[Listed records Boundary: Start]

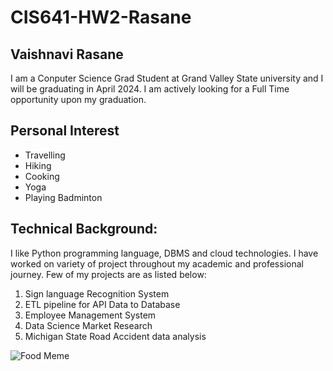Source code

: # CIS641-HW2-Rasane
## **Vaishnavi Rasane**
I am a Conputer Science Grad Student at Grand Valley State university and I will be graduating in April 2024. I am actively looking for a Full Time opportunity upon my graduation.
  
## Personal Interest
* Travelling
* Hiking
* Cooking
* Yoga 
* Playing Badminton
## Technical Background: 
   I like Python programming language, DBMS and cloud technologies. I have worked on variety of project throughout my academic and professional journey. Few of my projects are as listed below:
   1. Sign language Recognition System
   2. ETL pipeline for API Data to Database
   3. Employee Management System
   4. Data Science Market Research
   5. Michigan State Road Accident data analysis

![Food Meme](https://i.redd.it/u5ci1lfap6j61.png)
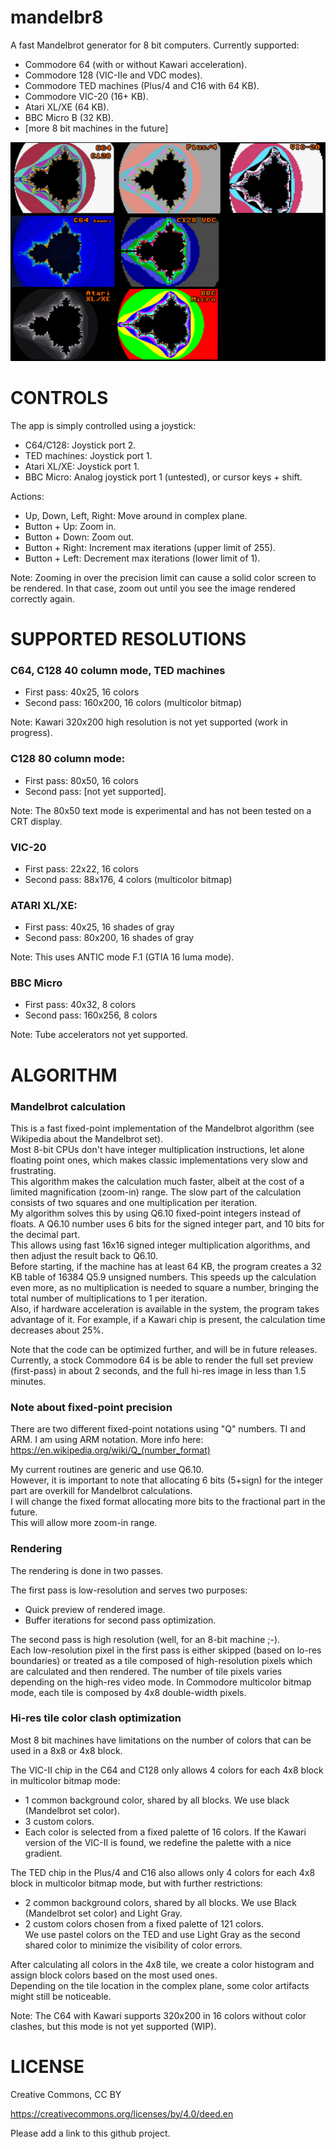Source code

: # mandelbr8
A fast Mandelbrot generator for 8 bit computers.
Currently supported:
- Commodore 64 (with or without Kawari acceleration).
- Commodore 128 (VIC-IIe and VDC modes).
- Commodore TED machines (Plus/4 and C16 with 64 KB).
- Commodore VIC-20 (16+ KB).
- Atari XL/XE (64 KB).
- BBC Micro B (32 KB).
- [more 8 bit machines in the future]

![screenshots](media/mandel8-20241206.jpg)

# CONTROLS

The app is simply controlled using a joystick:
- C64/C128: Joystick port 2.
- TED machines: Joystick port 1.
- Atari XL/XE: Joystick port 1.
- BBC Micro: Analog joystick port 1 (untested), or cursor keys + shift.

Actions:
- Up, Down, Left, Right: Move around in complex plane.
- Button + Up: Zoom in.
- Button + Down: Zoom out.
- Button + Right: Increment max iterations (upper limit of 255).
- Button + Left: Decrement max iterations (lower limit of 1).

Note: Zooming in over the precision limit can cause a solid color screen to be rendered. In that case, zoom out until you see the image rendered correctly again.

# SUPPORTED RESOLUTIONS

### C64, C128 40 column mode, TED machines
- First pass: 40x25, 16 colors
- Second pass: 160x200, 16 colors (multicolor bitmap)

Note: Kawari 320x200 high resolution is not yet supported (work in progress).

### C128 80 column mode:
- First pass: 80x50, 16 colors
- Second pass: [not yet supported].

Note: The 80x50 text mode is experimental and has not been tested on a CRT display.

### VIC-20
- First pass: 22x22, 16 colors
- Second pass: 88x176, 4 colors (multicolor bitmap)

### ATARI XL/XE:
- First pass: 40x25, 16 shades of gray
- Second pass: 80x200, 16 shades of gray

Note: This uses ANTIC mode F.1 (GTIA 16 luma mode).

### BBC Micro
- First pass: 40x32, 8 colors
- Second pass: 160x256, 8 colors

Note: Tube accelerators not yet supported.


# ALGORITHM

### Mandelbrot calculation
This is a fast fixed-point implementation of the Mandelbrot algorithm (see Wikipedia about the Mandelbrot set).  
Most 8-bit CPUs don't have integer multiplication instructions, let alone floating point ones, which makes classic implementations very slow and frustrating.  
This algorithm makes the calculation much faster, albeit at the cost of a limited magnification (zoom-in) range. 
The slow part of the calculation consists of two squares and one multiplication per iteration.  
My algorithm solves this by using Q6.10 fixed-point integers instead of floats. A Q6.10 number uses 6 bits for the signed integer part, and 10 bits for the decimal part.  
This allows using fast 16x16 signed integer multiplication algorithms, and then adjust the result back to Q6.10.  
Before starting, if the machine has at least 64 KB, the program creates a 32 KB table of 16384 Q5.9 unsigned numbers. This speeds up the calculation even more, as no multiplication is needed to square a number, bringing the total number of multiplications to 1 per iteration.  
Also, if hardware acceleration is available in the system, the program takes advantage of it. For example, if a Kawari chip is present, the calculation time decreases about 25%.  

Note that the code can be optimized further, and will be in future releases.  
Currently, a stock Commodore 64 is be able to render the full set preview (first-pass) in about 2 seconds, and the full hi-res image in less than 1.5 minutes.

### Note about fixed-point precision

There are two different fixed-point notations using "Q" numbers. TI and ARM. I am using ARM notation. More info here:  
https://en.wikipedia.org/wiki/Q_(number_format)  

My current routines are generic and use Q6.10.  
However, it is important to note that allocating 6 bits (5+sign) for the integer part are overkill for Mandelbrot calculations.  
I will change the fixed format allocating more bits to the fractional part in the future.  
This will allow more zoom-in range.

### Rendering

The rendering is done in two passes.

The first pass is low-resolution and serves two purposes:
- Quick preview of rendered image.
- Buffer iterations for second pass optimization.

The second pass is high resolution (well, for an 8-bit machine ;-).  
Each low-resolution pixel in the first pass is either skipped (based on lo-res boundaries) or treated as a tile composed of high-resolution pixels which are calculated and then rendered.
The number of tile pixels varies depending on the high-res video mode. In Commodore multicolor bitmap mode, each tile is composed by 4x8 double-width pixels.

### Hi-res tile color clash optimization

Most 8 bit machines have limitations on the number of colors that can be used in a 8x8 or 4x8 block.  

The VIC-II chip in the C64 and C128 only allows 4 colors for each 4x8 block in multicolor bitmap mode:
- 1 common background color, shared by all blocks. We use black (Mandelbrot set color).
- 3 custom colors.
- Each color is selected from a fixed palette of 16 colors. If the Kawari version of the VIC-II is found, we redefine the palette with a nice gradient.

The TED chip in the Plus/4 and C16 also allows only 4 colors for each 4x8 block in multicolor bitmap mode, but with further restrictions:
- 2 common background colors, shared by all blocks. We use Black (Mandelbrot set color) and Light Gray.
- 2 custom colors chosen from a fixed palette of 121 colors.  
We use pastel colors on the TED and use Light Gray as the second shared color to minimize the visibility of color errors.

After calculating all colors in the 4x8 tile, we create a color histogram and assign block colors based on the most used ones.  
Depending on the tile location in the complex plane, some color artifacts might still be noticeable.

Note: The C64 with Kawari supports 320x200 in 16 colors without color clashes, but this mode is not yet supported (WIP).

# LICENSE

Creative Commons, CC BY

https://creativecommons.org/licenses/by/4.0/deed.en

Please add a link to this github project.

[Listed records Boundary: End]

_Task description_: Copy out the entries verbatim and leave the images out.

_Output for this task_:
Source code

: # CIS641-HW2-Rasane
## **Vaishnavi Rasane**
I am a Conputer Science Grad Student at Grand Valley State university and I will be graduating in April 2024. I am actively looking for a Full Time opportunity upon my graduation.
  
## Personal Interest
* Travelling
* Hiking
* Cooking
* Yoga 
* Playing Badminton
## Technical Background: 
   I like Python programming language, DBMS and cloud technologies. I have worked on variety of project throughout my academic and professional journey. Few of my projects are as listed below:
   1. Sign language Recognition System
   2. ETL pipeline for API Data to Database
   3. Employee Management System
   4. Data Science Market Research
   5. Michigan State Road Accident data analysis

![Food Meme](https://i.redd.it/u5ci1lfap6j61.png)
Source code

: # mandelbr8
A fast Mandelbrot generator for 8 bit computers.
Currently supported:
- Commodore 64 (with or without Kawari acceleration).
- Commodore 128 (VIC-IIe and VDC modes).
- Commodore TED machines (Plus/4 and C16 with 64 KB).
- Commodore VIC-20 (16+ KB).
- Atari XL/XE (64 KB).
- BBC Micro B (32 KB).
- [more 8 bit machines in the future]

![screenshots](media/mandel8-20241206.jpg)

# CONTROLS

The app is simply controlled using a joystick:
- C64/C128: Joystick port 2.
- TED machines: Joystick port 1.
- Atari XL/XE: Joystick port 1.
- BBC Micro: Analog joystick port 1 (untested), or cursor keys + shift.

Actions:
- Up, Down, Left, Right: Move around in complex plane.
- Button + Up: Zoom in.
- Button + Down: Zoom out.
- Button + Right: Increment max iterations (upper limit of 255).
- Button + Left: Decrement max iterations (lower limit of 1).

Note: Zooming in over the precision limit can cause a solid color screen to be rendered. In that case, zoom out until you see the image rendered correctly again.

# SUPPORTED RESOLUTIONS

### C64, C128 40 column mode, TED machines
- First pass: 40x25, 16 colors
- Second pass: 160x200, 16 colors (multicolor bitmap)

Note: Kawari 320x200 high resolution is not yet supported (work in progress).

### C128 80 column mode:
- First pass: 80x50, 16 colors
- Second pass: [not yet supported].

Note: The 80x50 text mode is experimental and has not been tested on a CRT display.

### VIC-20
- First pass: 22x22, 16 colors
- Second pass: 88x176, 4 colors (multicolor bitmap)

### ATARI XL/XE:
- First pass: 40x25, 16 shades of gray
- Second pass: 80x200, 16 shades of gray

Note: This uses ANTIC mode F.1 (GTIA 16 luma mode).

### BBC Micro
- First pass: 40x32, 8 colors
- Second pass: 160x256, 8 colors

Note: Tube accelerators not yet supported.


# ALGORITHM

### Mandelbrot calculation
This is a fast fixed-point implementation of the Mandelbrot algorithm (see Wikipedia about the Mandelbrot set).  
Most 8-bit CPUs don't have integer multiplication instructions, let alone floating point ones, which makes classic implementations very slow and frustrating.  
This algorithm makes the calculation much faster, albeit at the cost of a limited magnification (zoom-in) range. 
The slow part of the calculation consists of two squares and one multiplication per iteration.  
My algorithm solves this by using Q6.10 fixed-point integers instead of floats. A Q6.10 number uses 6 bits for the signed integer part, and 10 bits for the decimal part.  
This allows using fast 16x16 signed integer multiplication algorithms, and then adjust the result back to Q6.10.  
Before starting, if the machine has at least 64 KB, the program creates a 32 KB table of 16384 Q5.9 unsigned numbers. This speeds up the calculation even more, as no multiplication is needed to square a number, bringing the total number of multiplications to 1 per iteration.  
Also, if hardware acceleration is available in the system, the program takes advantage of it. For example, if a Kawari chip is present, the calculation time decreases about 25%.  

Note that the code can be optimized further, and will be in future releases.  
Currently, a stock Commodore 64 is be able to render the full set preview (first-pass) in about 2 seconds, and the full hi-res image in less than 1.5 minutes.

### Note about fixed-point precision

There are two different fixed-point notations using "Q" numbers. TI and ARM. I am using ARM notation. More info here:  
https://en.wikipedia.org/wiki/Q_(number_format)  

My current routines are generic and use Q6.10.  
However, it is important to note that allocating 6 bits (5+sign) for the integer part are overkill for Mandelbrot calculations.  
I will change the fixed format allocating more bits to the fractional part in the future.  
This will allow more zoom-in range.

### Rendering

The rendering is done in two passes.

The first pass is low-resolution and serves two purposes:
- Quick preview of rendered image.
- Buffer iterations for second pass optimization.

The second pass is high resolution (well, for an 8-bit machine ;-).  
Each low-resolution pixel in the first pass is either skipped (based on lo-res boundaries) or treated as a tile composed of high-resolution pixels which are calculated and then rendered.
The number of tile pixels varies depending on the high-res video mode. In Commodore multicolor bitmap mode, each tile is composed by 4x8 double-width pixels.

### Hi-res tile color clash optimization

Most 8 bit machines have limitations on the number of colors that can be used in a 8x8 or 4x8 block.  

The VIC-II chip in the C64 and C128 only allows 4 colors for each 4x8 block in multicolor bitmap mode:
- 1 common background color, shared by all blocks. We use black (Mandelbrot set color).
- 3 custom colors.
- Each color is selected from a fixed palette of 16 colors. If the Kawari version of the VIC-II is found, we redefine the palette with a nice gradient.

The TED chip in the Plus/4 and C16 also allows only 4 colors for each 4x8 block in multicolor bitmap mode, but with further restrictions:
- 2 common background colors, shared by all blocks. We use Black (Mandelbrot set color) and Light Gray.
- 2 custom colors chosen from a fixed palette of 121 colors.  
We use pastel colors on the TED and use Light Gray as the second shared color to minimize the visibility of color errors.

After calculating all colors in the 4x8 tile, we create a color histogram and assign block colors based on the most used ones.  
Depending on the tile location in the complex plane, some color artifacts might still be noticeable.

Note: The C64 with Kawari supports 320x200 in 16 colors without color clashes, but this mode is not yet supported (WIP).

# LICENSE

Creative Commons, CC BY

https://creativecommons.org/licenses/by/4.0/deed.en

Please add a link to this github project.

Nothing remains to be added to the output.